Since these are such a small representation of our sample overall and clearly not popular nor plentiful, we’re going to leave the “GANGSTA RAP” at home and remove them from the dataset, as the genres are still well-represented without these unknown five tracks.
spotify_songs_no_NAs <- spotify_no_dupes %>%
anti_join(NA_tracks, by = "track_id") %>%
select(-playlist_name, -playlist_subgenre) %>%
unique()
If you look closely at the data set, there are special characters and punctuation marks rife within an artist’s name and song (looking at you Ty Dolla $ign).

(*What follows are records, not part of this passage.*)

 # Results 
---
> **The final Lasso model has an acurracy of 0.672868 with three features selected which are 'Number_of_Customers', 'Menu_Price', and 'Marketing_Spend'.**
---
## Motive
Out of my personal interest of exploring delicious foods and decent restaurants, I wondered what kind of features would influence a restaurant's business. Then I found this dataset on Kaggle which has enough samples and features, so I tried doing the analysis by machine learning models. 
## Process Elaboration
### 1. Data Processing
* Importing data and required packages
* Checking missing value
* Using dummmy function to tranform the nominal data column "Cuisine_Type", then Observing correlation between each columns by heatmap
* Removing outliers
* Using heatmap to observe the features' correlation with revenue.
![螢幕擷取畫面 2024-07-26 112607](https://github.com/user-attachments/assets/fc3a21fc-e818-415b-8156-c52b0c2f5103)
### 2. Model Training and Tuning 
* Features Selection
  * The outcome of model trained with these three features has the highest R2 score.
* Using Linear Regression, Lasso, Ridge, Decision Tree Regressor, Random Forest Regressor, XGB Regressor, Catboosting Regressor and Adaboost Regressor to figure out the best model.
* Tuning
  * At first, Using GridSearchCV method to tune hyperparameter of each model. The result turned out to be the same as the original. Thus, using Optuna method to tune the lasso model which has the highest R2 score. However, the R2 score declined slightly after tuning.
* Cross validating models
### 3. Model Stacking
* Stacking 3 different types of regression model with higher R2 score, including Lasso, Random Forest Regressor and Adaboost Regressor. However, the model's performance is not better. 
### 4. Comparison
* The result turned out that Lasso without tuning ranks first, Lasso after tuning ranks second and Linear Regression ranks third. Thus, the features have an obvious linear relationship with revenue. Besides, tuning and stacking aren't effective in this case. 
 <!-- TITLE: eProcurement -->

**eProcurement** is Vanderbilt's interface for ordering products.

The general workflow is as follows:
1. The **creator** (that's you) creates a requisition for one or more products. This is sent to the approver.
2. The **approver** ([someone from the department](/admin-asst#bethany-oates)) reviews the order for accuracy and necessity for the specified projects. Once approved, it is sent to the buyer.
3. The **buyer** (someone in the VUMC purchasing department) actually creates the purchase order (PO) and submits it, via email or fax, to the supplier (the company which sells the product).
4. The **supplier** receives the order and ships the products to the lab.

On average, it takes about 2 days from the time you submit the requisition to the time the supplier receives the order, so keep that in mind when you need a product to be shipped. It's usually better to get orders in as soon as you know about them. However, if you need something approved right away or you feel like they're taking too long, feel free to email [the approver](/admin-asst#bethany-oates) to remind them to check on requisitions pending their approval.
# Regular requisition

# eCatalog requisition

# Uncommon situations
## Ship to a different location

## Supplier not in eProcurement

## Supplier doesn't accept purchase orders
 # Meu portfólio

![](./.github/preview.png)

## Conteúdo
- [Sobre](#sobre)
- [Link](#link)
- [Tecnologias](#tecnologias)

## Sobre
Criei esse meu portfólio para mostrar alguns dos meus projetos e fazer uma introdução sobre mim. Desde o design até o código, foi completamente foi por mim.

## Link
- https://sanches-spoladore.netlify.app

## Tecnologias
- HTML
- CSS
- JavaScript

For the most part, song titles, album names, and artist names are relatively easily to still comprehend without these variables included, so the initial thoughts was to only include alphanumeric characters for the purpose of this analysis. HOWEVER, since there are non-English, foreign language characters represented in this dataset, we’ll use the ID’s moving forward for general classification and only search for certain instances of artists as examples down the road. Therefore, these string descriptors will remain as-is.

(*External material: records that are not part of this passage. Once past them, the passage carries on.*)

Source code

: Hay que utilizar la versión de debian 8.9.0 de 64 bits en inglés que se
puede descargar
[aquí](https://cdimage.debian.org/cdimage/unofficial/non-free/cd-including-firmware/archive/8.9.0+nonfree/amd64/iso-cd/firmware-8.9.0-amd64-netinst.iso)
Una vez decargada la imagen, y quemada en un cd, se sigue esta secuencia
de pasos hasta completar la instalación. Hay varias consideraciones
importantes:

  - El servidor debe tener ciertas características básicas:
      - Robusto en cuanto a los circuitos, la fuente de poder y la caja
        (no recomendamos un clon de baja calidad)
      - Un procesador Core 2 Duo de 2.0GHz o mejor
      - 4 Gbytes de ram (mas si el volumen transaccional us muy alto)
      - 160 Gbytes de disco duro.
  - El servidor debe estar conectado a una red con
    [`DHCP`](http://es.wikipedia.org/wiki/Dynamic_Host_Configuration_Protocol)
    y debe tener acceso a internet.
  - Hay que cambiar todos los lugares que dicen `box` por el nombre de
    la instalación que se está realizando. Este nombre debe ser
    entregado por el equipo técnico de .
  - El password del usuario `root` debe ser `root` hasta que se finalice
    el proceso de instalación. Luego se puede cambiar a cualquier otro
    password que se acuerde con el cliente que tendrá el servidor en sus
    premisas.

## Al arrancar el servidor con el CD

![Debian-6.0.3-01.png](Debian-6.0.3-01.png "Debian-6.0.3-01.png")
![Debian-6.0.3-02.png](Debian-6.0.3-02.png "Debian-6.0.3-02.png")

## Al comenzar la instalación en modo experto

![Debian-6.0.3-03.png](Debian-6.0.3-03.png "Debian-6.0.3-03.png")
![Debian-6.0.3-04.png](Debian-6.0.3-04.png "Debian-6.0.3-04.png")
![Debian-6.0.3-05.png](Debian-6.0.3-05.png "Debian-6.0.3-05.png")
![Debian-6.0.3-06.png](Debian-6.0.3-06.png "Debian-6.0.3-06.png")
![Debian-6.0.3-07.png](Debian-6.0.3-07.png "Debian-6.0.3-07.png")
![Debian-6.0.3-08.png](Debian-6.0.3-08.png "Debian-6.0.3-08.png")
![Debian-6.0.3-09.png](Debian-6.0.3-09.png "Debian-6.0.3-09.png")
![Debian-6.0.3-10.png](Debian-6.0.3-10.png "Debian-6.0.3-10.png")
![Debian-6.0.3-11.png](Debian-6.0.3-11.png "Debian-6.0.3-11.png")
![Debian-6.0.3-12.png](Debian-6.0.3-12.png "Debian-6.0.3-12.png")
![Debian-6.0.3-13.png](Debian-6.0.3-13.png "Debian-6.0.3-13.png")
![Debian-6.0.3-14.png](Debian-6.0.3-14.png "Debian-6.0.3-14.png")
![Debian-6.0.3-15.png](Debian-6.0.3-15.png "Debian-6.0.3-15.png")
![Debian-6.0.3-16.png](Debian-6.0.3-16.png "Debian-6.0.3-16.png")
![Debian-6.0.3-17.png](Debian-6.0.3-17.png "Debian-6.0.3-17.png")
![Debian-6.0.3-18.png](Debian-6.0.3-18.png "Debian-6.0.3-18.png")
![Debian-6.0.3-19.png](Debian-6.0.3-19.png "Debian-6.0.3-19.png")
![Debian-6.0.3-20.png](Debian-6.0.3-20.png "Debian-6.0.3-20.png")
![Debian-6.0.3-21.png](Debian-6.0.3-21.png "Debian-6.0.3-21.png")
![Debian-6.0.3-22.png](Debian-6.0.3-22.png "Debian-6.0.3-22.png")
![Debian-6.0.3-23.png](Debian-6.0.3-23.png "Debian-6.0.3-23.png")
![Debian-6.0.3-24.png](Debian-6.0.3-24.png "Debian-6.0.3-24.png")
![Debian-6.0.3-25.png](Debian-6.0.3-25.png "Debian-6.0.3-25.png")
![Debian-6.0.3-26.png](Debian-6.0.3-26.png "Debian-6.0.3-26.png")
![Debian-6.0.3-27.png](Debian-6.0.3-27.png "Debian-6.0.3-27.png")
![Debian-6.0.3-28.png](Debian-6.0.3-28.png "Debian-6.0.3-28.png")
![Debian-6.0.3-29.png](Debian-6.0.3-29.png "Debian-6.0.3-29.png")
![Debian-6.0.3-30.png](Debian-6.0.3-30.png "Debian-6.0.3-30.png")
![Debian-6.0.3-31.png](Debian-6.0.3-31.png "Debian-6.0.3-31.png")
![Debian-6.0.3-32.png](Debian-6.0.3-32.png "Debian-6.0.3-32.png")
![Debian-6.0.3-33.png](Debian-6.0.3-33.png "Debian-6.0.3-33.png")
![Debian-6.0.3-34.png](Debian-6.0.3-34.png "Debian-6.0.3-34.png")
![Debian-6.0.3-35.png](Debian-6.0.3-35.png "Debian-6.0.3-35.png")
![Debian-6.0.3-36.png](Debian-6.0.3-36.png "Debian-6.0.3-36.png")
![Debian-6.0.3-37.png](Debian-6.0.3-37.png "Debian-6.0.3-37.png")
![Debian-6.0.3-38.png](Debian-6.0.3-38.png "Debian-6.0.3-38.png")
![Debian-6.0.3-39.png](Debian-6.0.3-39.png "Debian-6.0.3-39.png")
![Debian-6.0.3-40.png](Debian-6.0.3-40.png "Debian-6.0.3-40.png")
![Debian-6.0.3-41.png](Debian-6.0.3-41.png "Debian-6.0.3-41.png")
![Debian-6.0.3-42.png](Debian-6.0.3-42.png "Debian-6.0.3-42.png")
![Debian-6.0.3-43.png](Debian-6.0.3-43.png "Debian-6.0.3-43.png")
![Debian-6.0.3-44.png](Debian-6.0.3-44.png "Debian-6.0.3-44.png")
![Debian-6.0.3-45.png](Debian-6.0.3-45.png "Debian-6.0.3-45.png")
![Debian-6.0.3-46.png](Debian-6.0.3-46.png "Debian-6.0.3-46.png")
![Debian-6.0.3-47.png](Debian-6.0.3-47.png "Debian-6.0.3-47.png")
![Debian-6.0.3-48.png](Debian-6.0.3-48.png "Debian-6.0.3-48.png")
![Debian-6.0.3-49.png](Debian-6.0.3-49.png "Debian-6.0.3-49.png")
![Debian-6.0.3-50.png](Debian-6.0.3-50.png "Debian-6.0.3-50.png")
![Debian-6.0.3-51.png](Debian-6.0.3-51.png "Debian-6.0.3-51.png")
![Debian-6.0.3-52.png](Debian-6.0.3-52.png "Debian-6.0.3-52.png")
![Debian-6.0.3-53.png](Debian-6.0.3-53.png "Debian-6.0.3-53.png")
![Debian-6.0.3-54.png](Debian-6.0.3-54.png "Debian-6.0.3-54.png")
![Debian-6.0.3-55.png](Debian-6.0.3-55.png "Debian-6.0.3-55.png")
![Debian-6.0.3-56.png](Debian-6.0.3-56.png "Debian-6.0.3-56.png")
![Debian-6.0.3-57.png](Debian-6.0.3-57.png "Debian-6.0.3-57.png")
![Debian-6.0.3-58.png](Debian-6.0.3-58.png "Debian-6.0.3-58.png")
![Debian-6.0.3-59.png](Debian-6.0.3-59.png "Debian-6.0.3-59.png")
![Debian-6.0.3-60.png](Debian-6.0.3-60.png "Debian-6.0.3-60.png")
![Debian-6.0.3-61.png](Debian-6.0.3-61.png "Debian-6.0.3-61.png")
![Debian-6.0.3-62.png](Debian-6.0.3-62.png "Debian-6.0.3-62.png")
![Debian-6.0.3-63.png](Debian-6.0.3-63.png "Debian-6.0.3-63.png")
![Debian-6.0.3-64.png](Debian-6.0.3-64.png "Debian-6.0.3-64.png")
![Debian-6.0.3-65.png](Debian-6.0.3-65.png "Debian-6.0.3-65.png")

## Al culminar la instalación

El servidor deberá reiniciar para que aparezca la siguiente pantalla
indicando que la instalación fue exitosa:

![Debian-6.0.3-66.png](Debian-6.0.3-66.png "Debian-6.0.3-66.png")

But we still maintain that we have songs with multiple genres assigned to them based upon the playlist they were placed in.
spotify_songs_no_NAs %>%
select(track_name, playlist_genre) %>%
group_by(track_name) %>%
summarise(diff_genres = n_distinct(playlist_genre)) %>%
ungroup() %>%
filter(diff_genres > 1) %>%
head(10)
## # A tibble: 10 x 2
## track_name diff_genres
## <chr> <int>
## 1 'till i collapse 2
## 2 $ave dat money (feat. fetty wap & rich homie quan) 2
## 3 (no one knows me) like the piano 2
## 4 ...baby one more time 2
## 5 ¿cual es tu plan? 2
## 6 ¿quien tu eres? 2
## 7 + 2
## 8 <U+30AC><U+30E9><U+30B9><U+306E>palm tree 2
## 9 <U+30DC><U+30A4><U+30B9><U+30E1><U+30E2> no. 5 2
## 10 <U+541B><U+306E><U+30CF><U+30FC><U+30C8><U+306F><U+30DE><U+30EA><U+30F3><U+30D6><U+30EB><U+30FC> 2
Clearly “10,000 hours (with justin bieber)” is a cross-genre bridge.
spotify_songs_no_NAs %>%
select(track_name, playlist_genre) %>%
filter(track_name == "10,000 hours (with justin bieber)")
## # A tibble: 5 x 2
## track_name playlist_genre
## <chr> <chr>
## 1 10,000 hours (with justin bieber) pop
## 2 10,000 hours (with justin bieber) latin
## 3 10,000 hours (with justin bieber) r&b
## 4 10,000 hours (with justin bieber) r&b
## 5 10,000 hours (with justin bieber) edm
The main point of the above is awareness. For the intents of this analysis, we’re most interested in a song’s dynamics through the ages rather than categorizing based on genres what music trends are underlying. As time allows, we will revisit this to potentially map a single genre to a track based on the frequency of genres of playlists a track has been assigned to.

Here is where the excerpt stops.